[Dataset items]
--*--

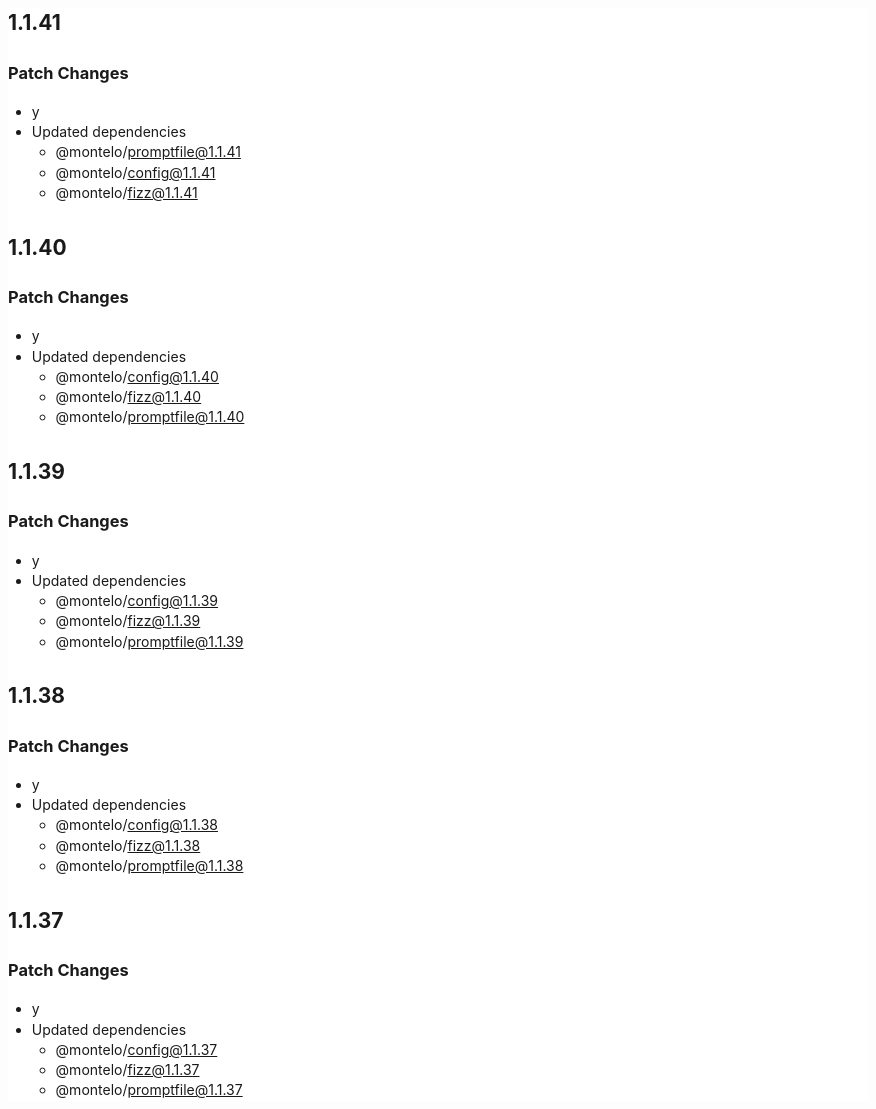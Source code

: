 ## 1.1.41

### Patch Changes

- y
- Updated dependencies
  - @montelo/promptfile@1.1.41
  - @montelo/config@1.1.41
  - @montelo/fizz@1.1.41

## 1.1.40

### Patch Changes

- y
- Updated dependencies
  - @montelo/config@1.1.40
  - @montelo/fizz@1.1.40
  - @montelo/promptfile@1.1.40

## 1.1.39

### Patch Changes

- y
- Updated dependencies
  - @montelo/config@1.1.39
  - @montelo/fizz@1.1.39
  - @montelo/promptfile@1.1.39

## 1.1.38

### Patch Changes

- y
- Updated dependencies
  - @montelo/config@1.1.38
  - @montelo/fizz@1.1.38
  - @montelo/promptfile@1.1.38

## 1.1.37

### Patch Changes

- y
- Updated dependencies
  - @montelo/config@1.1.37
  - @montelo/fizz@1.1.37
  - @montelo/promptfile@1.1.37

--*--

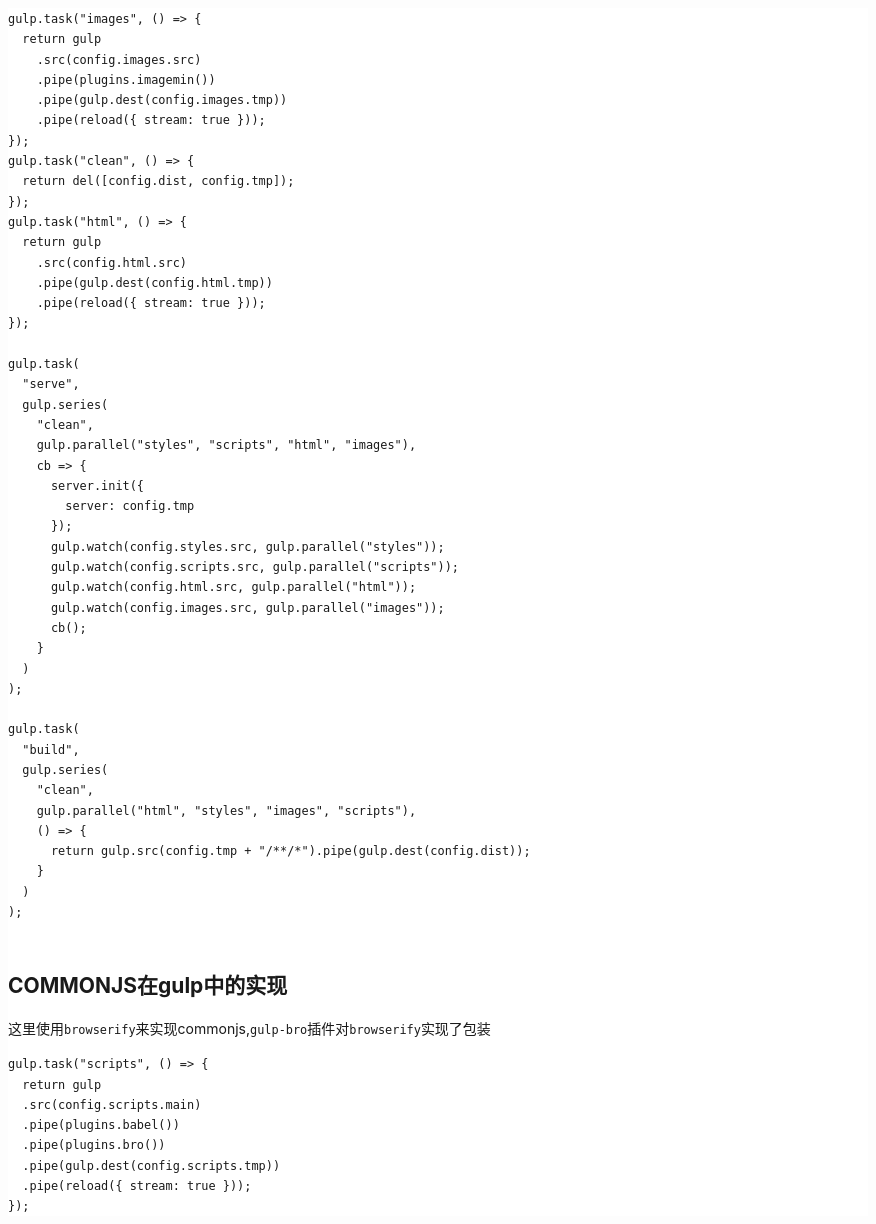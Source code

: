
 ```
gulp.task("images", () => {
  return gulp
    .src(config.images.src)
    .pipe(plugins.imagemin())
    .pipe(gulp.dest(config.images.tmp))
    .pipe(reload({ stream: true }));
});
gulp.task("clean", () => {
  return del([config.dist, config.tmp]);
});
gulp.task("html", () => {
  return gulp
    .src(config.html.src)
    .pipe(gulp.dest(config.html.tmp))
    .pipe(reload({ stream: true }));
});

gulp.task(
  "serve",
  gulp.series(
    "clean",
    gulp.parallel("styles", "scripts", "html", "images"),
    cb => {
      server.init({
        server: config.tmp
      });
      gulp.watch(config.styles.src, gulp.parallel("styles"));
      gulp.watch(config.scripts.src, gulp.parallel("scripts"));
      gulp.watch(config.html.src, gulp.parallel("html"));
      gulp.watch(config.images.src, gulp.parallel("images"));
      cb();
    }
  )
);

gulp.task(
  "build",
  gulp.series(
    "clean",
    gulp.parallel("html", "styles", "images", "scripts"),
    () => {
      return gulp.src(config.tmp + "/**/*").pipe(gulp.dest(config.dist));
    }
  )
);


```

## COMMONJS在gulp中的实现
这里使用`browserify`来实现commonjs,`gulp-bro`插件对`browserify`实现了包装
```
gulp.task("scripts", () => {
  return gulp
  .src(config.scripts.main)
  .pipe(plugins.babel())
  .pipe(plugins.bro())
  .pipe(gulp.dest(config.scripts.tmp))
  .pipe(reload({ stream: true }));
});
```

--*--

TASK DIRECTIONS:
The lines above that hold "watch" are the result; show every one of them.

ANSWER TO THIS TASK:
      gulp.watch(config.styles.src, gulp.parallel("styles"));
      gulp.watch(config.scripts.src, gulp.parallel("scripts"));
      gulp.watch(config.html.src, gulp.parallel("html"));
      gulp.watch(config.images.src, gulp.parallel("images"));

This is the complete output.